Google is a mess of configuration languages. Starlark, GCL, piccolo, textproto, ...

danpalmer · on June 17, 2024

It's a mess, yes, but it's better than most places I've seen that end up using a bunch of YAML/JSON and then poorly defined custom tools to mangle things together.

Also I'd argue that there's a good core in Google's config stack: everything resolving to a proto at the bottom, textproto for "raw" representations, and having one language above that. If we could standardise on that it would be good, but of course that's unlikely.

Does Boq use a subset of Starlark? I thought it was Piccolo. I've always assumed Piccolo predated Starlark and that Starlark was essentially the external-first rewrite with some learnings.

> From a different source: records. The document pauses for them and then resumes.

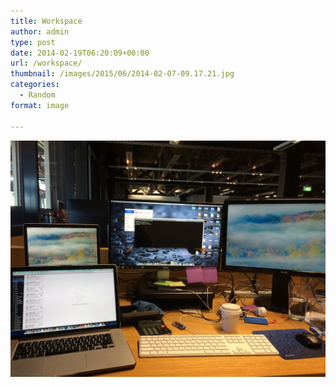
 ```yaml
---
title: Workspace
author: admin
type: post
date: 2014-02-19T06:20:09+00:00
url: /workspace/
thumbnail: /images/2015/06/2014-02-07-09.17.21.jpg
categories:
  - Random
format: image

---
```

![](/images/2015/06/2014-02-07-09.17.21.jpg)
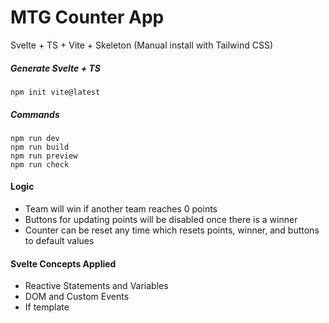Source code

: # MTG Counter App
Svelte + TS + Vite + Skeleton (Manual install with Tailwind CSS)

##### Generate Svelte + TS
```
npm init vite@latest
```

##### Commands
```
npm run dev
npm run build
npm run preview
npm run check
```

#### Logic
- Team will win if another team reaches 0 points
- Buttons for updating points will be disabled once there is a winner
- Counter can be reset any time which resets points, winner, and buttons to default values

#### Svelte Concepts Applied
- Reactive Statements and Variables
- DOM and Custom Events
- If template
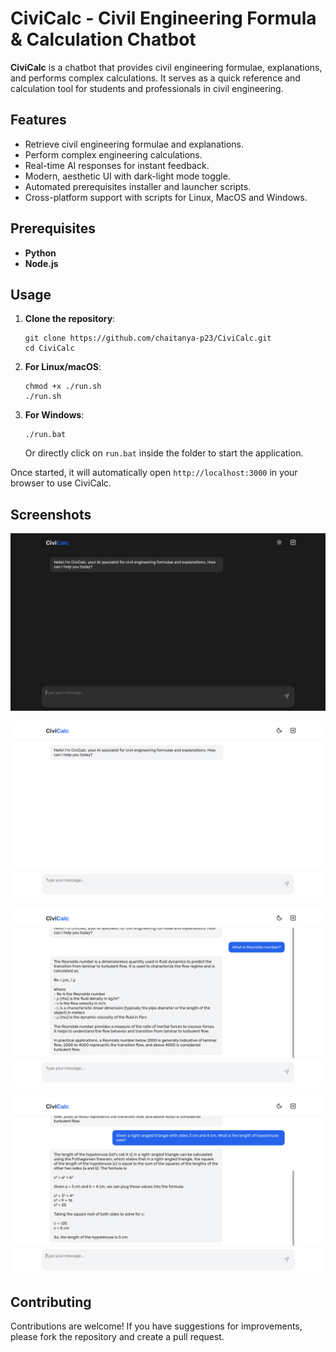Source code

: # CiviCalc - Civil Engineering Formula & Calculation Chatbot

**CiviCalc** is a chatbot that provides civil engineering formulae, explanations, and performs complex calculations. It serves as a quick reference and calculation tool for students and professionals in civil engineering.

## Features

- Retrieve civil engineering formulae and explanations.
- Perform complex engineering calculations.
- Real-time AI responses for instant feedback.
- Modern, aesthetic UI with dark-light mode toggle.
- Automated prerequisites installer and launcher scripts.
- Cross-platform support with scripts for Linux, MacOS and Windows.

## Prerequisites

- **Python**
- **Node.js**

## Usage

1. **Clone the repository**:
   ```
   git clone https://github.com/chaitanya-p23/CiviCalc.git
   cd CiviCalc
   ```

2. **For Linux/macOS**:
   ```
   chmod +x ./run.sh
   ./run.sh
   ```

3. **For Windows**:
   ```
   ./run.bat
   ```
   Or directly click on `run.bat` inside the folder to start the application.

Once started, it will automatically open `http://localhost:3000` in your browser to use CiviCalc.

## Screenshots

![View 1](assets/landing-page-dark-mode.png)

![View 2](assets/landing-page-light-mode.png)

![View 3](assets/conversation1.png)

![View 4](assets/conversation2.png)

## Contributing

Contributions are welcome! If you have suggestions for improvements, please fork the repository and create a pull request.
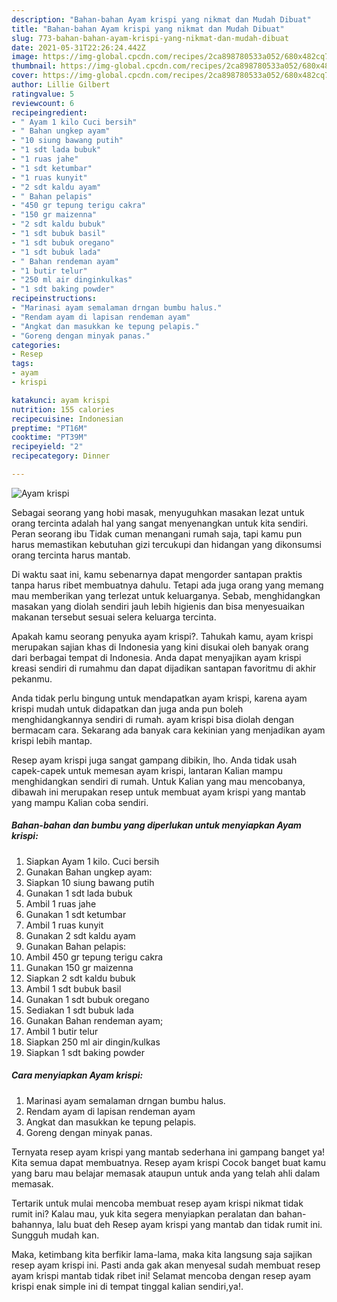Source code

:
 ```yaml
---
description: "Bahan-bahan Ayam krispi yang nikmat dan Mudah Dibuat"
title: "Bahan-bahan Ayam krispi yang nikmat dan Mudah Dibuat"
slug: 773-bahan-bahan-ayam-krispi-yang-nikmat-dan-mudah-dibuat
date: 2021-05-31T22:26:24.442Z
image: https://img-global.cpcdn.com/recipes/2ca898780533a052/680x482cq70/ayam-krispi-foto-resep-utama.jpg
thumbnail: https://img-global.cpcdn.com/recipes/2ca898780533a052/680x482cq70/ayam-krispi-foto-resep-utama.jpg
cover: https://img-global.cpcdn.com/recipes/2ca898780533a052/680x482cq70/ayam-krispi-foto-resep-utama.jpg
author: Lillie Gilbert
ratingvalue: 5
reviewcount: 6
recipeingredient:
- " Ayam 1 kilo Cuci bersih"
- " Bahan ungkep ayam"
- "10 siung bawang putih"
- "1 sdt lada bubuk"
- "1 ruas jahe"
- "1 sdt ketumbar"
- "1 ruas kunyit"
- "2 sdt kaldu ayam"
- " Bahan pelapis"
- "450 gr tepung terigu cakra"
- "150 gr maizenna"
- "2 sdt kaldu bubuk"
- "1 sdt bubuk basil"
- "1 sdt bubuk oregano"
- "1 sdt bubuk lada"
- " Bahan rendeman ayam"
- "1 butir telur"
- "250 ml air dinginkulkas"
- "1 sdt baking powder"
recipeinstructions:
- "Marinasi ayam semalaman drngan bumbu halus."
- "Rendam ayam di lapisan rendeman ayam"
- "Angkat dan masukkan ke tepung pelapis."
- "Goreng dengan minyak panas."
categories:
- Resep
tags:
- ayam
- krispi

katakunci: ayam krispi 
nutrition: 155 calories
recipecuisine: Indonesian
preptime: "PT16M"
cooktime: "PT39M"
recipeyield: "2"
recipecategory: Dinner

---
```



![Ayam krispi](https://img-global.cpcdn.com/recipes/2ca898780533a052/680x482cq70/ayam-krispi-foto-resep-utama.jpg)

Sebagai seorang yang hobi masak, menyuguhkan masakan lezat untuk orang tercinta adalah hal yang sangat menyenangkan untuk kita sendiri. Peran seorang ibu Tidak cuman menangani rumah saja, tapi kamu pun harus memastikan kebutuhan gizi tercukupi dan hidangan yang dikonsumsi orang tercinta harus mantab.

Di waktu  saat ini, kamu sebenarnya dapat mengorder santapan praktis tanpa harus ribet membuatnya dahulu. Tetapi ada juga orang yang memang mau memberikan yang terlezat untuk keluarganya. Sebab, menghidangkan masakan yang diolah sendiri jauh lebih higienis dan bisa menyesuaikan makanan tersebut sesuai selera keluarga tercinta. 



Apakah kamu seorang penyuka ayam krispi?. Tahukah kamu, ayam krispi merupakan sajian khas di Indonesia yang kini disukai oleh banyak orang dari berbagai tempat di Indonesia. Anda dapat menyajikan ayam krispi kreasi sendiri di rumahmu dan dapat dijadikan santapan favoritmu di akhir pekanmu.

Anda tidak perlu bingung untuk mendapatkan ayam krispi, karena ayam krispi mudah untuk didapatkan dan juga anda pun boleh menghidangkannya sendiri di rumah. ayam krispi bisa diolah dengan bermacam cara. Sekarang ada banyak cara kekinian yang menjadikan ayam krispi lebih mantap.

Resep ayam krispi juga sangat gampang dibikin, lho. Anda tidak usah capek-capek untuk memesan ayam krispi, lantaran Kalian mampu menghidangkan sendiri di rumah. Untuk Kalian yang mau mencobanya, dibawah ini merupakan resep untuk membuat ayam krispi yang mantab yang mampu Kalian coba sendiri.

<!--inarticleads1-->

##### Bahan-bahan dan bumbu yang diperlukan untuk menyiapkan Ayam krispi:

1. Siapkan  Ayam 1 kilo. Cuci bersih
1. Gunakan  Bahan ungkep ayam:
1. Siapkan 10 siung bawang putih
1. Gunakan 1 sdt lada bubuk
1. Ambil 1 ruas jahe
1. Gunakan 1 sdt ketumbar
1. Ambil 1 ruas kunyit
1. Gunakan 2 sdt kaldu ayam
1. Gunakan  Bahan pelapis:
1. Ambil 450 gr tepung terigu cakra
1. Gunakan 150 gr maizenna
1. Siapkan 2 sdt kaldu bubuk
1. Ambil 1 sdt bubuk basil
1. Gunakan 1 sdt bubuk oregano
1. Sediakan 1 sdt bubuk lada
1. Gunakan  Bahan rendeman ayam;
1. Ambil 1 butir telur
1. Siapkan 250 ml air dingin/kulkas
1. Siapkan 1 sdt baking powder




<!--inarticleads2-->

##### Cara menyiapkan Ayam krispi:

1. Marinasi ayam semalaman drngan bumbu halus.
1. Rendam ayam di lapisan rendeman ayam
1. Angkat dan masukkan ke tepung pelapis.
1. Goreng dengan minyak panas.




Ternyata resep ayam krispi yang mantab sederhana ini gampang banget ya! Kita semua dapat membuatnya. Resep ayam krispi Cocok banget buat kamu yang baru mau belajar memasak ataupun untuk anda yang telah ahli dalam memasak.

Tertarik untuk mulai mencoba membuat resep ayam krispi nikmat tidak rumit ini? Kalau mau, yuk kita segera menyiapkan peralatan dan bahan-bahannya, lalu buat deh Resep ayam krispi yang mantab dan tidak rumit ini. Sungguh mudah kan. 

Maka, ketimbang kita berfikir lama-lama, maka kita langsung saja sajikan resep ayam krispi ini. Pasti anda gak akan menyesal sudah membuat resep ayam krispi mantab tidak ribet ini! Selamat mencoba dengan resep ayam krispi enak simple ini di tempat tinggal kalian sendiri,ya!.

laurentlb · on June 17, 2024

From what I remember, Piccolo uses a Python interpreter.

Blaze also used to call a Python interpreter to evaluate BUILD files, but this is something I've changed. Starlark is unrelated to Piccolo, it started as an interpreter written inside Blaze. Starlark was created just before we open-sourced Bazel (because I didn't want to open-source the Python preprocessing).

Edit: indeed, Boq's manifest.bzl is Starlark.

esprehn · on June 17, 2024

Boq has a lot of restrictions on what you can do (ex. No user functions except a tiny allow list they own). It lives in a manifest.bzl file though, and I'm pretty sure uses the golang starlark interpreter.

miki123211 · on June 17, 2024

> (because I didn't want to open-source the Python preprocessing).

Can you explain why?

I'm not trying to criticize anybody here, I'm just curious about the reasoning behind a decision to open source one but not the other.

laurentlb · on June 17, 2024

It was a complete mess, hard to maintain the code, with scalability and performance problems. The semantics were very error-prone because it combined two interpreters (Python interpreter, optional, as a preprocessing step) followed by the interpreter in Bazel.

Bazel started a Python process for each BUILD file to preprocess. If two BUILD files were using the same bzl file, that bzl file would be parsed/evaluated twice. In a graph with lots of dependencies, it was causing a lot of redundant work. It's a bit like #include vs modules in C++: Starlark can evaluate a dependency file once, and provide the result for each BUILD file.

Python can be hard to sandbox, and we got multiple security reports about exploits.

Interestingly, Facebook Buck went through the same way. They originally copied the Python preprocessing approach. When we open-sourced Bazel, the Buck team took our Starlark (aka Skylark) interpreter, and started the migration. See https://buck.build/concept/skylark.html

laurentlb · on June 17, 2024

Google is trying to standardize on a few configuration languages: GCL (because it was too hard to migrate away from it), Starlark (when BCL is not suitable) and Text proto (for things that don't need logic).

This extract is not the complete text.